What to produce
Retype every entry in its entirety, without alteration.

+ + + + +

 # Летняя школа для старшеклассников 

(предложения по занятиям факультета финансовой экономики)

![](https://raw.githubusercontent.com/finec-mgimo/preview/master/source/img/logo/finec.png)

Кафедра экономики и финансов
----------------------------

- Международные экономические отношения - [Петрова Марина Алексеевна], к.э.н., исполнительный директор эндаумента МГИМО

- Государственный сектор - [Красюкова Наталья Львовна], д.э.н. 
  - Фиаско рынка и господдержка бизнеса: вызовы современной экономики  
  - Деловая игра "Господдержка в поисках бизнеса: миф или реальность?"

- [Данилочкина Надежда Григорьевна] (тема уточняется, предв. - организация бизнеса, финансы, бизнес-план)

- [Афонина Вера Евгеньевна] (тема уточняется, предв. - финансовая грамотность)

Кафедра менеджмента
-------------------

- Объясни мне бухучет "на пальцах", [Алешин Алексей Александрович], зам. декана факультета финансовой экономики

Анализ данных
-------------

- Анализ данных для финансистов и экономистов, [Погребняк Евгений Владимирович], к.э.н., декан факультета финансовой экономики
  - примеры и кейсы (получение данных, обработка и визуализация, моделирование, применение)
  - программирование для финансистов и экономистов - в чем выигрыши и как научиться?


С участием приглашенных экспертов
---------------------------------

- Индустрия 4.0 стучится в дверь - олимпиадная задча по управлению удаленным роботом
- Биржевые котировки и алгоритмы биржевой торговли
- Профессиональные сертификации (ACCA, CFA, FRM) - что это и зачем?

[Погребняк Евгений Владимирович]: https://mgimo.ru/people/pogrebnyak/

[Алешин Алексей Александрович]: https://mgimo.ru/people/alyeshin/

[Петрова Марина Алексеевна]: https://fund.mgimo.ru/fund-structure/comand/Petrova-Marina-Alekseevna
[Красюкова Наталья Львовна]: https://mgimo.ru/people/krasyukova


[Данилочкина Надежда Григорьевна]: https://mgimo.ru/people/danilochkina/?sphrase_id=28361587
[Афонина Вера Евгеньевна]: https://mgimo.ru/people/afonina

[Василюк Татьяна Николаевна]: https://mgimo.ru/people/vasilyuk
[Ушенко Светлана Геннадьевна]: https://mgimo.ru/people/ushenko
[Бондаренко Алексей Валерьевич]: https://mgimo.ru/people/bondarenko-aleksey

+ + + + +

Response
 # Летняя школа для старшеклассников 

(предложения по занятиям факультета финансовой экономики)

![](https://raw.githubusercontent.com/finec-mgimo/preview/master/source/img/logo/finec.png)

Кафедра экономики и финансов
----------------------------

- Международные экономические отношения - [Петрова Марина Алексеевна], к.э.н., исполнительный директор эндаумента МГИМО

- Государственный сектор - [Красюкова Наталья Львовна], д.э.н. 
  - Фиаско рынка и господдержка бизнеса: вызовы современной экономики  
  - Деловая игра "Господдержка в поисках бизнеса: миф или реальность?"

- [Данилочкина Надежда Григорьевна] (тема уточняется, предв. - организация бизнеса, финансы, бизнес-план)

- [Афонина Вера Евгеньевна] (тема уточняется, предв. - финансовая грамотность)

Кафедра менеджмента
-------------------

- Объясни мне бухучет "на пальцах", [Алешин Алексей Александрович], зам. декана факультета финансовой экономики

Анализ данных
-------------

- Анализ данных для финансистов и экономистов, [Погребняк Евгений Владимирович], к.э.н., декан факультета финансовой экономики
  - примеры и кейсы (получение данных, обработка и визуализация, моделирование, применение)
  - программирование для финансистов и экономистов - в чем выигрыши и как научиться?


С участием приглашенных экспертов
---------------------------------

- Индустрия 4.0 стучится в дверь - олимпиадная задча по управлению удаленным роботом
- Биржевые котировки и алгоритмы биржевой торговли
- Профессиональные сертификации (ACCA, CFA, FRM) - что это и зачем?

[Погребняк Евгений Владимирович]: https://mgimo.ru/people/pogrebnyak/

[Алешин Алексей Александрович]: https://mgimo.ru/people/alyeshin/

[Петрова Марина Алексеевна]: https://fund.mgimo.ru/fund-structure/comand/Petrova-Marina-Alekseevna
[Красюкова Наталья Львовна]: https://mgimo.ru/people/krasyukova


[Данилочкина Надежда Григорьевна]: https://mgimo.ru/people/danilochkina/?sphrase_id=28361587
[Афонина Вера Евгеньевна]: https://mgimo.ru/people/afonina

[Василюк Татьяна Николаевна]: https://mgimo.ru/people/vasilyuk
[Ушенко Светлана Геннадьевна]: https://mgimo.ru/people/ushenko
[Бондаренко Алексей Валерьевич]: https://mgimo.ru/people/bondarenko-aleksey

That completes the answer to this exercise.